In the 1970s Howard Lambert spent a lot of time in jazz clubs in England, enjoying great nights of jazz. However, it concerned him that none of this music was being recorded, as record companies were exclusively recording pop music.
So Howard decided that he would form an independent jazz label to capture, for posterity, some of the excellent british artists’ offerings. To his amazement, he discovered that there were, in the commercial record business, several serious jazz aficionados who were willing to give time and effort to assisting this cause. Initially, Howard recorded a series entitled ‘British Jazz Artists – Vol…’, and featured artists such as Terry Smith, Tony Lee, Martin Drew, Bill Le Sage and John Taylor.
Internationally-renowned tenor/soprano saxophonist and clarinettist Tony Coe has incredible credentials – Clarke-Boland Big Band, Derek Bailey’s Company, Stan Getz, Dizzy Gillespie, Mike Gibbs to name but a few. He has composed several film scores and was the first non-american to win the coveted danish Jazzpar prize in 1995. ‘Coe-Existence’ was recorded at the BBC Studios in London in June 1978 and the liner notes come from Humphrey Lyttleton, with whom Coe began his career.
Tony Coe – Coe-Existence
Tony Coe is one of the most remarkable and brilliant musicians in the world. The sheer range of his musical activity – his work with Alan Hacker in the (for want of a better word) classical group Matrix, with Kenny Wheeler in Coe, Wheeler and Co., with pianist Gordon Beck in Axel, with the international Clarke-Boland Big Band, with John Dankworth, with the London Sinfonietta, not to mention his own major composition ‘Zeitgeist’ – is staggering and testifies to an awe-inspiring instrumental mastery. And this does not mean simply a technical facility, though there can be few musicians in the world who have so thoroughly explored the remotest corners of one instrument’s resources, let alone the range of reed instruments which Tony tackles. There is also the fundamental matter of musical thought.

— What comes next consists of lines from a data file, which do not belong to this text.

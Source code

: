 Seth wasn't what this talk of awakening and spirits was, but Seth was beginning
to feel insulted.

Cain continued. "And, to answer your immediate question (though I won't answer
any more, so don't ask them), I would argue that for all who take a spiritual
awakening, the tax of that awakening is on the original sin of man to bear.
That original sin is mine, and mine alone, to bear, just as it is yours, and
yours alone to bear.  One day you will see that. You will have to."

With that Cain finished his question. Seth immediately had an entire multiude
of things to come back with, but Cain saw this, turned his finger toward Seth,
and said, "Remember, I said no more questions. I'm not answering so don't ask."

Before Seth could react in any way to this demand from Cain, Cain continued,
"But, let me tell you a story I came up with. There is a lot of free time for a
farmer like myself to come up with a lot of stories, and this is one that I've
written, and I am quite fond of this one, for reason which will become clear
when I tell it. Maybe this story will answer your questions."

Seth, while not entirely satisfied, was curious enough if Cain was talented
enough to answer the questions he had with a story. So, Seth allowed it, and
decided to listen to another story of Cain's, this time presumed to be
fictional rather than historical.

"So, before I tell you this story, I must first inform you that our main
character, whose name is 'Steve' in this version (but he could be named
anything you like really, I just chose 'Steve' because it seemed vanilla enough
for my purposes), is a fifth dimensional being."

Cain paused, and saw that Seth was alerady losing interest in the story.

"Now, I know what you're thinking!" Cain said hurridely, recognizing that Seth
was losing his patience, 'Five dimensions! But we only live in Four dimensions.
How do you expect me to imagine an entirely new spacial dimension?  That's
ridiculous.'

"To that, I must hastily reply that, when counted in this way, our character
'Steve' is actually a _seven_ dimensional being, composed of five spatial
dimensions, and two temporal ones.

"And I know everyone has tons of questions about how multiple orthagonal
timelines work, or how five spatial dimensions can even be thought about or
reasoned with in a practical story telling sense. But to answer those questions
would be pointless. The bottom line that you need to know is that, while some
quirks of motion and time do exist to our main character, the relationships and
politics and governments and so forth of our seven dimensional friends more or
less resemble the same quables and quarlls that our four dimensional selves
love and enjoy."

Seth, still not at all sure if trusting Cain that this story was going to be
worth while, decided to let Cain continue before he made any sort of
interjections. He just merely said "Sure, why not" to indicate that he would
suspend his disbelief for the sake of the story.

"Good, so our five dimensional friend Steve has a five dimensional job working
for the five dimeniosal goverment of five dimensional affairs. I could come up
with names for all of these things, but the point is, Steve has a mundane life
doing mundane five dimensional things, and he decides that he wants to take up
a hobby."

An improvising musician’s thinking derives from the music styles and forms which he has assimilated and absorbed over the years. Tony Coe’s musical inspiration stretches from Albany ‘Barney’ Bigard to Alban Berg with all stops in between, and he explores the avenues which they have opened up with a speed of thought which is, above all, what makes fellow musicians look on with expressions that combine delight, amazement and despair! It may well be this capacity to outstrip the most alert musical intelligence that stands between Tony Coe and the unreserved acclaim that is his due.
This record should serve the double function of drawing belated attention to the ‘bridge-building’ aspect of Tony’s work, and of assuaging the fears of those who might think his work too ‘difficult’ for them. The opening clarinet theme of ‘Rio Vermelho’, on modal lines as ‘modern’ as you could wish, bends and distorts the clarinet tone in a blues manner that goes right back to Johnny Dodds and Sidney Bechet and is strongly reminiscent, in this aspect, of the late Sandy Brown. After listening to Tony, there is really no excuse for anyone henceforward to believe that the clarinet cannot be adapted to contemporary jazz without losing its distinctive jazz voice. In this piece, two C clarinets are overdubbed, extending even higher Tony’s already formidable range on the conventional B flat clarinet and contributing an attractive, rather squeezed sound of their own. Midway through the piece they are superimposed to create an aerial dogfight that is electrifyingly ‘hot’ in the true sense of the term.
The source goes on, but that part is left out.